Markets are in a correction now

Markets have been down three weeks in a row now. For those of you who use the TradeRadar software, I'm sure you're seeing SELL signals all over the place.

I often check ETFs to gauge the health of various sectors as well as the overall market. After this run of bad news it seems like a good time to take a more comprehensive look at the markets.

SELL signals everywhere

Today I looked at ETF performance over two time periods: from the June-July 2006 low point to the present and from the early-March 2007 low point to the present.

The ETFs corresponding to the major indexes (DIA, SPY, QQQQ, IWM) are all showing TradeRadar SELL signals with about 80% strength over the longer time period and about 70% strength over the shorter time period.

I consider 80% signal strength to be pretty significant and 60% to 70% modest.

I keep reading that tech is holding up pretty well so I checked a group of tech ETFs. Networking: IGN and PXQ -- modest SELL. Semiconductors: IGW, SMH and PSI -- not quite a SELL signal yet. Software: IGV and PSJ -- modest SELL. Broadbased tech ETFs: MTK, XLK, IYW and VGT -- outright SELL with XLK the worst of the bunch. Even the global tech ETF IXN is flashing the SELL signal.

I don't need to go into detail to describe how financials (XLF, KBE) and real estate (IYR, ICF, XHB) are absolutely buried in the SELL zone. They have been down for months.

How about energy ETFs? Both US (XLE) and global (IXC) ETFs are flashing a modest SELL signal. Equipment and services ETFs (IEZ, XOP, OIH) are showing a weak SELL. This is in spite of the fact that USO and DBE have been trending up. Even the "green" and alternative energy ETFs (GRN, PBW, PZD) have been suffering.

Healthcare? IYH and XLV are also showing modest to strong SELL signals.

Retail? Consumer Discretionary (XLY) and Consumer Staples (XLP) are also flashing the SELL.

I could go on but you get the picture. There seems to be no place to hide in this market with all the indexes and most sectors rolling over.
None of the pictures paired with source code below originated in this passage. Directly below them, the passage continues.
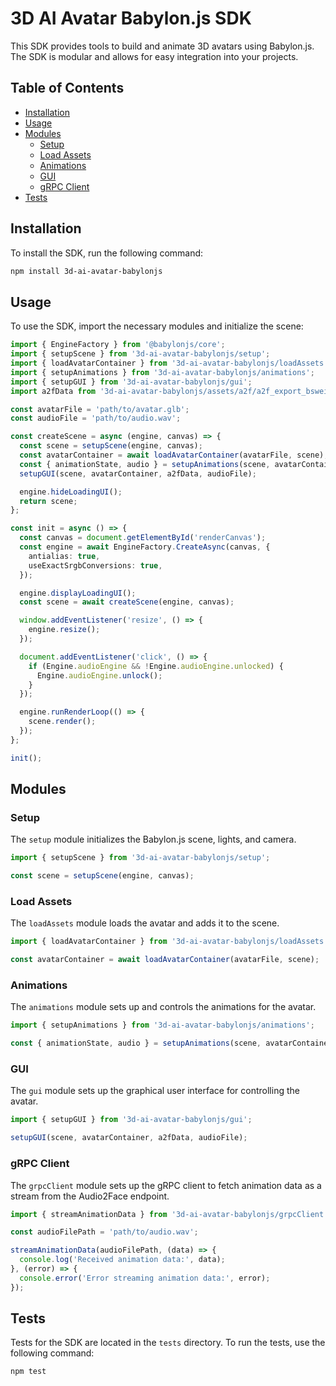 # 3D AI Avatar Babylon.js SDK

This SDK provides tools to build and animate 3D avatars using Babylon.js. The SDK is modular and allows for easy integration into your projects.

## Table of Contents

- [Installation](#installation)
- [Usage](#usage)
- [Modules](#modules)
  - [Setup](#setup)
  - [Load Assets](#load-assets)
  - [Animations](#animations)
  - [GUI](#gui)
  - [gRPC Client](#grpc-client)
- [Tests](#tests)

## Installation

To install the SDK, run the following command:

```bash
npm install 3d-ai-avatar-babylonjs
```

## Usage

To use the SDK, import the necessary modules and initialize the scene:

```typescript
import { EngineFactory } from '@babylonjs/core';
import { setupScene } from '3d-ai-avatar-babylonjs/setup';
import { loadAvatarContainer } from '3d-ai-avatar-babylonjs/loadAssets';
import { setupAnimations } from '3d-ai-avatar-babylonjs/animations';
import { setupGUI } from '3d-ai-avatar-babylonjs/gui';
import a2fData from '3d-ai-avatar-babylonjs/assets/a2f/a2f_export_bsweight-Adam-from-Edukey-11L-Charlie.json';

const avatarFile = 'path/to/avatar.glb';
const audioFile = 'path/to/audio.wav';

const createScene = async (engine, canvas) => {
  const scene = setupScene(engine, canvas);
  const avatarContainer = await loadAvatarContainer(avatarFile, scene);
  const { animationState, audio } = setupAnimations(scene, avatarContainer, a2fData, audioFile);
  setupGUI(scene, avatarContainer, a2fData, audioFile);

  engine.hideLoadingUI();
  return scene;
};

const init = async () => {
  const canvas = document.getElementById('renderCanvas');
  const engine = await EngineFactory.CreateAsync(canvas, {
    antialias: true,
    useExactSrgbConversions: true,
  });

  engine.displayLoadingUI();
  const scene = await createScene(engine, canvas);

  window.addEventListener('resize', () => {
    engine.resize();
  });

  document.addEventListener('click', () => {
    if (Engine.audioEngine && !Engine.audioEngine.unlocked) {
      Engine.audioEngine.unlock();
    }
  });

  engine.runRenderLoop(() => {
    scene.render();
  });
};

init();
```

## Modules

### Setup

The `setup` module initializes the Babylon.js scene, lights, and camera.

```typescript
import { setupScene } from '3d-ai-avatar-babylonjs/setup';

const scene = setupScene(engine, canvas);
```

### Load Assets

The `loadAssets` module loads the avatar and adds it to the scene.

```typescript
import { loadAvatarContainer } from '3d-ai-avatar-babylonjs/loadAssets';

const avatarContainer = await loadAvatarContainer(avatarFile, scene);
```

### Animations

The `animations` module sets up and controls the animations for the avatar.

```typescript
import { setupAnimations } from '3d-ai-avatar-babylonjs/animations';

const { animationState, audio } = setupAnimations(scene, avatarContainer, a2fData, audioFile);
```

### GUI

The `gui` module sets up the graphical user interface for controlling the avatar.

```typescript
import { setupGUI } from '3d-ai-avatar-babylonjs/gui';

setupGUI(scene, avatarContainer, a2fData, audioFile);
```

### gRPC Client

The `grpcClient` module sets up the gRPC client to fetch animation data as a stream from the Audio2Face endpoint.

```typescript
import { streamAnimationData } from '3d-ai-avatar-babylonjs/grpcClient';

const audioFilePath = 'path/to/audio.wav';

streamAnimationData(audioFilePath, (data) => {
  console.log('Received animation data:', data);
}, (error) => {
  console.error('Error streaming animation data:', error);
});
```

## Tests

Tests for the SDK are located in the `tests` directory. To run the tests, use the following command:

```bash
npm test
```

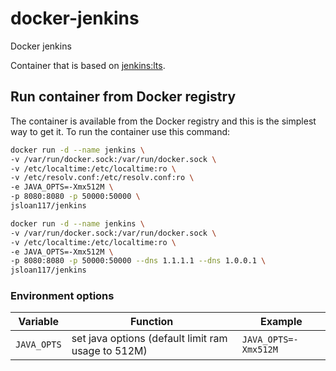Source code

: # docker-jenkins

Docker jenkins

Container that is based on [jenkins:lts](https://hub.docker.com/r/jenkins/jenkins).

## Run container from Docker registry

The container is available from the Docker registry and this is the simplest way to get it.
To run the container use this command:

```bash
docker run -d --name jenkins \
-v /var/run/docker.sock:/var/run/docker.sock \
-v /etc/localtime:/etc/localtime:ro \
-v /etc/resolv.conf:/etc/resolv.conf:ro \
-e JAVA_OPTS=-Xmx512M \
-p 8080:8080 -p 50000:50000 \
jsloan117/jenkins
```

```bash
docker run -d --name jenkins \
-v /var/run/docker.sock:/var/run/docker.sock \
-v /etc/localtime:/etc/localtime:ro \
-e JAVA_OPTS=-Xmx512M \
-p 8080:8080 -p 50000:50000 --dns 1.1.1.1 --dns 1.0.0.1 \
jsloan117/jenkins
```

### Environment options

| Variable | Function | Example |
|----------|----------|-------|
| `JAVA_OPTS` | set java options (default limit ram usage to 512M)| `JAVA_OPTS=-Xmx512M` |
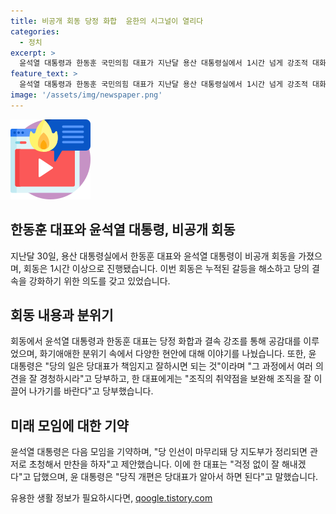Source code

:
 ```yaml
---
title: 비공개 회동 당정 화합  윤한의 시그널이 열리다
categories:
  - 정치
excerpt: >
  윤석열 대통령과 한동훈 국민의힘 대표가 지난달 용산 대통령실에서 1시간 넘게 강조적 대화를 나누었다. 누적 갈등을 해소하고 여권 결속을 이어가는 취지로 회동을 갖게 된 것으로 알려졌으며, 이를 통해 당정 화합과 결속의 중요성을 공감했다. 윤 대통령은 한 대표에게 책임 강조하면서 당의 일을 잘 하라 당부했으며, 조직의 취약점을 보완해야 한다고 당부했다. 앞으로의 모임도 기약하며, 이번 회동은 화기애애한 분위기 속에서 진행되었고, 당직 인선 작업도 한창인 가운데 전략적인 회의가 이뤄졌다.
feature_text: >
  윤석열 대통령과 한동훈 국민의힘 대표가 지난달 용산 대통령실에서 1시간 넘게 강조적 대화를 나누었다. 누적 갈등을 해소하고 여권 결속을 이어가는 취지로 회동을 갖게 된 것으로 알려졌으며, 이를 통해 당정 화합과 결속의 중요성을 공감했다. 윤 대통령은 한 대표에게 책임 강조하면서 당의 일을 잘 하라 당부했으며, 조직의 취약점을 보완해야 한다고 당부했다. 앞으로의 모임도 기약하며, 이번 회동은 화기애애한 분위기 속에서 진행되었고, 당직 인선 작업도 한창인 가운데 전략적인 회의가 이뤄졌다.
image: '/assets/img/newspaper.png'
---
```


<p><img src="/assets/img/news.png" alt="rentncar 속보" /></p>

<h2 data-ke-size="size26">한동훈 대표와 윤석열 대통령, 비공개 회동</h2>

<p data-ke-size="size16">지난달 30일, 용산 대통령실에서 한동훈 대표와 윤석열 대통령이 비공개 회동을 가졌으며, 회동은 1시간 이상으로 진행됐습니다. 이번 회동은 누적된 갈등을 해소하고 당의 결속을 강화하기 위한 의도를 갖고 있었습니다.</p>

<h2 data-ke-size="size26">회동 내용과 분위기</h2>

<p data-ke-size="size16">회동에서 윤석열 대통령과 한동훈 대표는 당정 화합과 결속 강조를 통해 공감대를 이루었으며, 화기애애한 분위기 속에서 다양한 현안에 대해 이야기를 나눴습니다. 또한, 윤 대통령은 "당의 일은 당대표가 책임지고 잘하시면 되는 것"이라며 "그 과정에서 여러 의견을 잘 경청하시라"고 당부하고, 한 대표에게는 "조직의 취약점을 보완해 조직을 잘 이끌어 나가기를 바란다"고 당부했습니다.</p>

<h2 data-ke-size="size26">미래 모임에 대한 기약</h2>

<p data-ke-size="size16">윤석열 대통령은 다음 모임을 기약하며, "당 인선이 마무리돼 당 지도부가 정리되면 관저로 초청해서 만찬을 하자"고 제안했습니다. 이에 한 대표는 "걱정 없이 잘 해내겠다"고 답했으며, 윤 대통령은 "당직 개편은 당대표가 알아서 하면 된다"고 말했습니다.</p>
유용한 생활 정보가 필요하시다면, <a href="https://qoogle.tistory.com" rel="dofollow">qoogle.tistory.com</a>


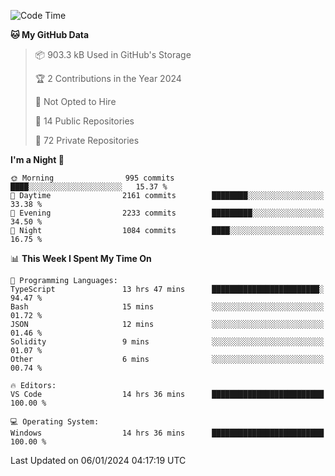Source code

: <!--START_SECTION:waka-->
![Code Time](http://img.shields.io/badge/Code%20Time-5%2C082%20hrs%2054%20mins-blue)

**🐱 My GitHub Data** 

> 📦 903.3 kB Used in GitHub's Storage 
 > 
> 🏆 2 Contributions in the Year 2024
 > 
> 🚫 Not Opted to Hire
 > 
> 📜 14 Public Repositories 
 > 
> 🔑 72 Private Repositories 
 > 
**I'm a Night 🦉** 

```text
🌞 Morning                995 commits         ████░░░░░░░░░░░░░░░░░░░░░   15.37 % 
🌆 Daytime                2161 commits        ████████░░░░░░░░░░░░░░░░░   33.38 % 
🌃 Evening                2233 commits        █████████░░░░░░░░░░░░░░░░   34.50 % 
🌙 Night                  1084 commits        ████░░░░░░░░░░░░░░░░░░░░░   16.75 % 
```


📊 **This Week I Spent My Time On** 

```text
💬 Programming Languages: 
TypeScript               13 hrs 47 mins      ████████████████████████░   94.47 % 
Bash                     15 mins             ░░░░░░░░░░░░░░░░░░░░░░░░░   01.72 % 
JSON                     12 mins             ░░░░░░░░░░░░░░░░░░░░░░░░░   01.46 % 
Solidity                 9 mins              ░░░░░░░░░░░░░░░░░░░░░░░░░   01.07 % 
Other                    6 mins              ░░░░░░░░░░░░░░░░░░░░░░░░░   00.74 % 

🔥 Editors: 
VS Code                  14 hrs 36 mins      █████████████████████████   100.00 % 

💻 Operating System: 
Windows                  14 hrs 36 mins      █████████████████████████   100.00 % 
```


 Last Updated on 06/01/2024 04:17:19 UTC
<!--END_SECTION:waka-->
TradeRadar is not the only indicator flashing SELL. Pretty much all the ETFs listed above have fallen below their 20-day moving averages and most have fallen below their 50-day MAs as well.

More Concerns

Another area of real concern is the fact that two major market averages have now fallen below their 200-day moving averages and, to make matters worse, for both indexes the 20-day moving average is now crossing below the 50-day moving average.

First the Russell 2000 broke down. This week, Friday saw the S&P 500 actually close below its 200-DMA.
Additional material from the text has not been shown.